J'ai mal au ventre Machi. Une sale boule qui me tord l'estomac.
J'ai peur Machi. J'ai mal. J'ignore pourquoi.
Viens vite, Machi... Aujourd'hui, c'est moi qui ai besoin de toi.
Tout à l'heure, en cours, je...
Je suis partie, Machi. J'ai encore quitté la salle de classe.
Je refuse d'être un spectacle.
C'est pitoyable, hein ?
Je ne voulais pas, tu sais. J'ai juste le coeur qui déborde, parfois.
Je voulais venir te voir, à la sortie du lycée, te parler, te...
Tu me manques, tu sais.
Et puis, non. Tu as ton association, hein. Comme souvent. Comme toujours.
Alors...
Pourquoi me prend-t-on tout ce qui me reste ?
Machi.
Je suis dans ce café, celui devant lequel on passait si souvent.
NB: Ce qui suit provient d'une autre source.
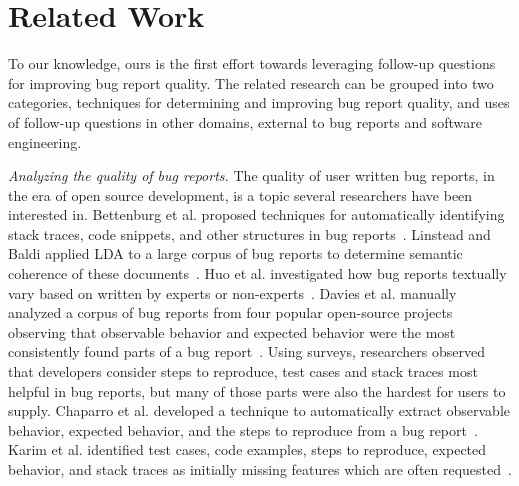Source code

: \section{Related Work}
To our knowledge, ours is the first effort towards leveraging follow-up questions for improving bug report quality. The related research can be grouped into two categories, techniques for determining and improving bug report quality, and uses of follow-up questions in other domains, external to bug reports and software engineering.

\noindent
{\em Analyzing the quality of bug reports.} The quality of user written bug reports, in the era of open source development, is a topic several researchers have been interested in. Bettenburg et al. proposed techniques for automatically identifying stack traces, code snippets, and other structures in bug reports~\cite{bettenburg08extracting}. Linstead and Baldi applied LDA to a large corpus of bug reports to determine semantic coherence of these documents~\cite{linstead09mining}. Huo et al. investigated how bug reports textually vary based on written by experts or non-experts~\cite{Huo2014AnES}. Davies et al. manually analyzed a corpus of bug reports from four popular open-source projects observing that observable behavior and expected behavior were the most consistently found parts of a bug report~\cite{davies14whats}. Using surveys, researchers observed that developers consider steps to reproduce, test cases and stack traces most helpful in bug reports, but many of those parts were also the hardest for users to supply. Chaparro et al. developed a technique to automatically extract observable behavior, expected behavior, and the steps to reproduce from a bug report~\cite{chaparro17detecting}. Karim et al. identified test cases, code examples, steps to reproduce, expected behavior, and stack traces as initially missing features which are often requested~\cite{Karim2017UnderstandingKF, karim2019identifying}.

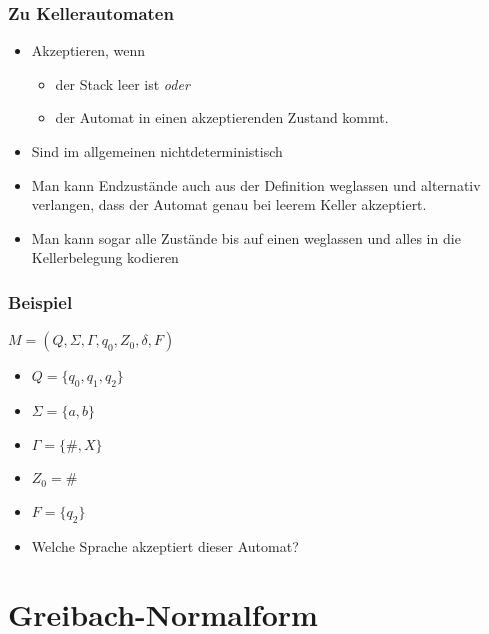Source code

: \begin{frame}
\frametitle{Zu Kellerautomaten}
\begin{itemize}
\item Akzeptieren, wenn \begin{itemize}
	\item der Stack leer ist \emph{oder}
	\item der Automat in einen akzeptierenden Zustand kommt.
\end{itemize}
\item Sind im allgemeinen nichtdeterministisch
\item Man kann Endzustände auch aus der Definition weglassen und alternativ verlangen, dass der Automat genau bei leerem Keller akzeptiert.
\item Man kann sogar alle Zustände bis auf einen weglassen und alles in die Kellerbelegung kodieren
\end{itemize}
\end{frame}

\begin{frame}
\frametitle{Beispiel}
$M = (Q, \Sigma, \Gamma, q_0, Z_0, \delta, F)$
\begin{itemize}
\item $Q = \{q_0, q_1, q_2\}$
\item $\Sigma = \{a,b\}$
\item $\Gamma = \{\#,X\}$
\item $Z_0 = \#$
\item $F = \{q_2\}$
\end{itemize}
\begin{figure}
\end{figure}

\begin{itemize}
\item Welche Sprache akzeptiert dieser Automat?
\end{itemize}
\end{frame}

\section{Greibach-Normalform}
Avant.
Siroter des litres de café à l'eau de vaisselle en regardant passer les gens.
Putain quelle connerie.
Je t'écris sur cette table labourée des graffitis de tous les clients d'un jour ou d'une vie, tous les morceaux d'existence gravés dans le bois, et moi je ne suis rien, tu m'entends, même avec un couteau je n'aurais rien à mettre, il ne reste plus un centimètre carré d'espace, pourquoi ne me laissez-vous pas de la place parmi vous, pourquoi ne me laissez-vous pas vivre ?
Ça y est, il pleut.
Quel temps admirable. Quelle myriade de couleurs.
Les autres se réfugient sous leurs parapluies ridicules, leurs capuches pitoyables, leurs chapeaux dérisoires, courent vers un porche, le café... Déjà trempés.
Quelle connerie.
Les haut-parleurs crachent leur musique sirupeuse, les rideaux sont framboise à la crème.
J'ai envie de vomir.
Je me bourre d'eau chaude aromatisée à la caféine synthétique pour oublier mon ventre vide, qui se tord, se tord...
Je n'ai pas envie de sortir. Je ne suis pas bien, ici, mais c'est toujours mieux qu'ailleurs.
J'aimerais être seule.
Vous m'étouffez. Vous m'étouffez, tous.
Machi. Je sais que toi aussi tu es perdue dans la foule.
Je vais partir, Machi.
Je vais quitter le café, le lycée, la ville, la région. Peut-être le pays.
Je déménage, Machi.
Je vais être triste et seule ailleurs.
Je vais partir loin de toi ; Machi.
Je ne t'oublie pas.
Comme si tu en avais envie.
Je t'écrirais toujours, bien sûr. Et je sais que ça t'est égal.
J'en ai besoin, tu sais.
Chuis triste, Machi. J'ai tellement peur.
Je sais que tu peux comprendre ça.

 

 

 


Ne m'oublie pas.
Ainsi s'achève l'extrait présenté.